He knew

Still in shock from the news, with tears coming forth without notice

I grieve the sudden death of my brother and all that it means.

Where do I begin to tell the story of his life and mine intertwined?

I just can’t write very well right now.

One dynamic is clear though.

Just before he died, he had come to know and convey despite horrific suffering

That life in Christ is worthy of our primary focus. It supernaturally transcends the incredible chaos of our time whether it be in our own broken frame or the society at large.

I don’t think he lived this belief out perfectly in all areas of his world. But in conversation with me, his witness was clear: LIFE as in LIFE IN CHRIST is the most important matter of our days.
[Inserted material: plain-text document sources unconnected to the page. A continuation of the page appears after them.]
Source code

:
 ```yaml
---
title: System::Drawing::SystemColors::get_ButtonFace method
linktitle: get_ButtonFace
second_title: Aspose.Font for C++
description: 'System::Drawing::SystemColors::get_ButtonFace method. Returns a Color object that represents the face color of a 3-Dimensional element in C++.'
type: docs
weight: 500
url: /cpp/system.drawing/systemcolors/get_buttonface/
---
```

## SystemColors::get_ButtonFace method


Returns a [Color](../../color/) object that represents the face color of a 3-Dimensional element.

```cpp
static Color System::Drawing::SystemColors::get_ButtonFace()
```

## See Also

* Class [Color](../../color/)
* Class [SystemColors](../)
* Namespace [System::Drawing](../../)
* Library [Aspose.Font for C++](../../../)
With this I find it curious that his final words to his companion and caregiver of many years were, “I don’t want to die.” But Mike, to live is Christ, to die is gain (Phil 1:21), ultimately to be with the Lord and perfectly whole. Why did you not give in to death when in a coma, when seizing, when facing searing pain and be truly free? No one would know and no one would blame you for letting go. You didn’t even do so until the Lord called you home. I am seeing in you this gift of perspective that I have not been able to realize in my own time of battling serious illness. You got it right! I need to get it right too.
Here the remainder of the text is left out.